Entrepreneurial support organizations called pacers are helping businesses in emerging markets achieve their goals by providing services for them in the long run. A blueprint for shifting to a pacer model shows how organizations can support entrepreneurs as they grow.
Open access to this article made possible by Stanford Seed.
Small- and medium-sized enterprises (SMEs) create and sustain a substantial portion of jobs in emerging economies, contribute to innovation, and drive social impact. Entrepreneur support organizations such as incubators, accelerators, and fellowship programs play an important role for SMEs in emerging economies by closing entrepreneurs’ gaps in knowledge, capital, and networks; providing guidance to reach targets; and fostering entrepreneurship ecosystems. Research has shown the positive effects of entrepreneurial support on revenue growth, employment, and financing. However, upon completion of these programs, entrepreneurs are often back on their own, unless they participate in another support program. While entrepreneurs in industrialized economies have access to a broad range of professional services—industry trade associations, peer networking organizations, and consultants—that can help them navigate their growth over time, the fact that such services are less accessible in emerging economies results in a services gap.

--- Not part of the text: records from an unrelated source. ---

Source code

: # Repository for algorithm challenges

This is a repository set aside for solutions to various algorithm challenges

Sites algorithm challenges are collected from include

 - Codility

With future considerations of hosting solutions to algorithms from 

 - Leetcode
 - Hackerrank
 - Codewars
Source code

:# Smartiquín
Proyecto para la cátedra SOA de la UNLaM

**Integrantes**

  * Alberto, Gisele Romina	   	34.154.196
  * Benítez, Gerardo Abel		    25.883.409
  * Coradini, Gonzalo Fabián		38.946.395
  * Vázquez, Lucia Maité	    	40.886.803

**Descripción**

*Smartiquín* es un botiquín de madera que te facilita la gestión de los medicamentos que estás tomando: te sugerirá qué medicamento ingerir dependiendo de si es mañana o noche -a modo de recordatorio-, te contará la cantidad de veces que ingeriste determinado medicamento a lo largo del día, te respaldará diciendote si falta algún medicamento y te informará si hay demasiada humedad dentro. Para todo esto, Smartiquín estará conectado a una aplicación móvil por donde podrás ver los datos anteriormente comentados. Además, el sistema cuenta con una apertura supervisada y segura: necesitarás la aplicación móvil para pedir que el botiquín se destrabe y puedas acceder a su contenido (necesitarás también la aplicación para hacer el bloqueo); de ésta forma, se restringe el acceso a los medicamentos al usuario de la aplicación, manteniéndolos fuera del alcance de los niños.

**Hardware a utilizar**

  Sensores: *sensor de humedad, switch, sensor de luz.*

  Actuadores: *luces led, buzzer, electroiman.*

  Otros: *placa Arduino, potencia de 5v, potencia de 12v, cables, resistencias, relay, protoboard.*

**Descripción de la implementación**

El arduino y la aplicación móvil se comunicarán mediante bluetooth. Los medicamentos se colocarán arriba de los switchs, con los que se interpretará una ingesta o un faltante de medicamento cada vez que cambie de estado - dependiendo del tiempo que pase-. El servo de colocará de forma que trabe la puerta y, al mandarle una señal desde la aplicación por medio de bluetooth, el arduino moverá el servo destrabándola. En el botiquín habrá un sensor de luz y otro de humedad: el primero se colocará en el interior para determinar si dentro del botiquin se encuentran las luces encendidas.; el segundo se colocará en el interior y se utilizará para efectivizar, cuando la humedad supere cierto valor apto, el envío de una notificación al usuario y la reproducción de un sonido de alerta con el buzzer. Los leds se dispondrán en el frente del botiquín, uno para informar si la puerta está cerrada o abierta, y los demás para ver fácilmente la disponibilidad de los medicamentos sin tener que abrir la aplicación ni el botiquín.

In reviewing the field of entrepreneur support organizations across Africa and India, we identified more than 90 of the most visible accelerators, incubators, and fellowships. Typically, these organizations provide structured learning experiences, peer-to-peer interaction, mentoring, and access to investor networks over a discrete time period. Sixty organizations publicly shared details about their programs online. We found that 46 provide short-term, episodic services to entrepreneurs that last from a few days to six months, followed at times by a loosely organized alumni network. Recent data from the Global Accelerator Learning Initiative, a partnership between the Aspen Network of Development Entrepreneurs and Emory University, further undergird our findings on the gap in continued support for emerging-market entrepreneurs, showing that long-term services often don’t exist to support their growth but are direly needed.

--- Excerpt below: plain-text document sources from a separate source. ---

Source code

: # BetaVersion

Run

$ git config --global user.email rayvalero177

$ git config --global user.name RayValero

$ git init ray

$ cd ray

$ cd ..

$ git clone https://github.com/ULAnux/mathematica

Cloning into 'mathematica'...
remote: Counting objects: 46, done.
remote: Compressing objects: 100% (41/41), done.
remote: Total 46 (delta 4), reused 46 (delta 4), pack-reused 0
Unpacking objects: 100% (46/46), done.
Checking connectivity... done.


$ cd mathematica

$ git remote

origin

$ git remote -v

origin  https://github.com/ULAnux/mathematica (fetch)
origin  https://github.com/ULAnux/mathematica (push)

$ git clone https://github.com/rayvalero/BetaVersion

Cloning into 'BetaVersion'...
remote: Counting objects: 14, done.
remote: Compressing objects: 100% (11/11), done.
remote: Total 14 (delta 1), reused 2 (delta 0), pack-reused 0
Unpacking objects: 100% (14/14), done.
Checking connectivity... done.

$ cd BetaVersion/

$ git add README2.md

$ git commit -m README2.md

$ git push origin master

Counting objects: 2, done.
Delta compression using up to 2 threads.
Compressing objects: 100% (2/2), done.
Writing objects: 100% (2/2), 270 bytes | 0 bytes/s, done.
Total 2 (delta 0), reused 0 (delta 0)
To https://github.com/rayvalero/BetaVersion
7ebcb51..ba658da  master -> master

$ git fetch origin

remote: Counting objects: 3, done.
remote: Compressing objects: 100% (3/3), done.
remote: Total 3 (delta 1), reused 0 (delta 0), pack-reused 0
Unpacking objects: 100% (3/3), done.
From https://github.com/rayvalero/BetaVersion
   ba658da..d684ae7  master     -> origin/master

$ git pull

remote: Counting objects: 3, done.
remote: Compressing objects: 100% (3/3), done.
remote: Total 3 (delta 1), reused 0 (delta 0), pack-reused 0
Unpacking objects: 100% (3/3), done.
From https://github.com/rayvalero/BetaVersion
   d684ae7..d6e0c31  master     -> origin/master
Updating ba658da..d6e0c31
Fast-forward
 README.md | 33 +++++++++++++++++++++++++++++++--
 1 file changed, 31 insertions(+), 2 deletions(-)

Our research has uncovered a novel type of entrepreneurial support organization that we call a pacemaker organization, or pacer, which offers an alternative for emerging-market entrepreneurs. Pacers serve entrepreneurs for the long run, from one year to a lifetime. Like pacers who help world-class marathon runners win races, pacemaker organizations help entrepreneurs achieve their goals in the marathon of scaling up an enterprise. Over the past two decades, some organizations have evolved their models to become pacers that help fill the gap in the entrepreneurial support landscape in emerging markets. Pacers adapt their programs and respond to entrepreneurs’ changing needs as they navigate how to scale up, maneuver crises, or pivot into new business domains.

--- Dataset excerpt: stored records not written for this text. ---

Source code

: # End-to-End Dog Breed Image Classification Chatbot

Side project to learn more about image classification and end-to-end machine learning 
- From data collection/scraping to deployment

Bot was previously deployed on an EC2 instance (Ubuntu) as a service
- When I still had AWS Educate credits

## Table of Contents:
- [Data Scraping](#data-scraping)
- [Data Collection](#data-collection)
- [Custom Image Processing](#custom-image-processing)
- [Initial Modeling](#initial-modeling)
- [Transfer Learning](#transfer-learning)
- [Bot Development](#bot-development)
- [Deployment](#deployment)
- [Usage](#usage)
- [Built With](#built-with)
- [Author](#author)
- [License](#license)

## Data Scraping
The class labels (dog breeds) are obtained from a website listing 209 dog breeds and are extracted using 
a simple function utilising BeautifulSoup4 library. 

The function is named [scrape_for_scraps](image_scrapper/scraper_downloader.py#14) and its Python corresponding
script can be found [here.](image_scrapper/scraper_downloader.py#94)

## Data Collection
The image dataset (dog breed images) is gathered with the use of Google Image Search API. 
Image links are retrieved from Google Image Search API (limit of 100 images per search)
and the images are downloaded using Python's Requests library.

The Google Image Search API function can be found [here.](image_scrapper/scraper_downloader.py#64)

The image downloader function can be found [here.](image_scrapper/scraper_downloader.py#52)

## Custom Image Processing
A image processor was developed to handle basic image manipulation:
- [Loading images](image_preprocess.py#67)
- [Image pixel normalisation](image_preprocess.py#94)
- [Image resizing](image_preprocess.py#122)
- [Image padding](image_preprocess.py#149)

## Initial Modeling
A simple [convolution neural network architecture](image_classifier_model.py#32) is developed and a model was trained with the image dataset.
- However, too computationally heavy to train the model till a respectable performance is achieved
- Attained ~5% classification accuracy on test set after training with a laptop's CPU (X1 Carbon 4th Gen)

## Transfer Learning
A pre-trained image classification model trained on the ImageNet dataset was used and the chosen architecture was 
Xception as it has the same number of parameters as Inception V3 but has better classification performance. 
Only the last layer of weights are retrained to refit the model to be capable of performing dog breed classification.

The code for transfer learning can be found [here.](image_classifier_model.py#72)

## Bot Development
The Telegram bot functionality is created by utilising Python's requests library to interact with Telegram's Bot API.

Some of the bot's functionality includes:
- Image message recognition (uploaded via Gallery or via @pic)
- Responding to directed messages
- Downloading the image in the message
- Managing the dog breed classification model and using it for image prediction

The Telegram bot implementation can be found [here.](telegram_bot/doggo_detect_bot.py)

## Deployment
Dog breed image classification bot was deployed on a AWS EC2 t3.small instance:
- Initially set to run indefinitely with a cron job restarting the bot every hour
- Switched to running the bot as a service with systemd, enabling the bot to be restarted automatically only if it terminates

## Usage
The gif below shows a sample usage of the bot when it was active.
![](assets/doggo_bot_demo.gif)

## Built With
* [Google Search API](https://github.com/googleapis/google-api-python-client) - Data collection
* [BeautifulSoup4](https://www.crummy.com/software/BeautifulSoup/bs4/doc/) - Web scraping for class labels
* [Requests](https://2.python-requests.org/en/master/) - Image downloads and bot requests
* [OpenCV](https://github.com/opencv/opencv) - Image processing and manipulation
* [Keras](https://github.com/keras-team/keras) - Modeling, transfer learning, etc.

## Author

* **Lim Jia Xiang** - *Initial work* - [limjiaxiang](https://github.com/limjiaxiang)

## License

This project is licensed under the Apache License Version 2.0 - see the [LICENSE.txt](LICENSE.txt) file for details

The pacer model extends services over a longer time horizon than traditional support models, enabling SMEs to attain more social and economic progress. Pacers typically focus on post-revenue founders and their ventures, providing networking; continuous-learning opportunities; mentorship; long-term, trust-based peer engagement; and needs-based programming for founders and CEOs, which can range from preparing for a funding round to implementing a new performance management system to dealing with a cash flow crisis. Rather than drawing a distinct line between participants and alumni, pacers integrate entrepreneurs into their programming as members who can benefit in an open-ended fashion from pacers’ services. Some pacers work with their members over a long period even if they don’t take an investment stake in the firm, while others make small-risk capital investments, further strengthening their commitment and long-term interest in the growth trajectories of their members.
While entrepreneurial support organizations understand many of the challenges and opportunities of growing a business in an emerging economy, individual entrepreneurs don’t necessarily know when they will arise or how best to address them. Consider the case of Frank Omondi, CEO of Ten Senses, a macadamia- and cashew-nut processor and exporter based in Kenya. In 2017, Omondi participated in a one-year training program offered by the Stanford Institute for Innovation in Developing Economies, known as Stanford Seed. Yet, immediately after the program concluded, Omondi faced challenges in growing his enterprise. That’s when he tapped into Seed’s network of mentors and found Nancy Glaser, a seasoned Stanford Graduate School of Business alumna, who volunteered as a coach for several months by helping him address cash flow issues and get Ten Senses ready to find investors. Two years later, Omondi secured capital to further grow his business. In 2019, he needed expertise to develop a new, blockchain-based software to certify his fair-trade and organic nuts. He again tapped into Seed’s services, this time utilizing its internship program, working with a Stanford undergraduate to develop the new system.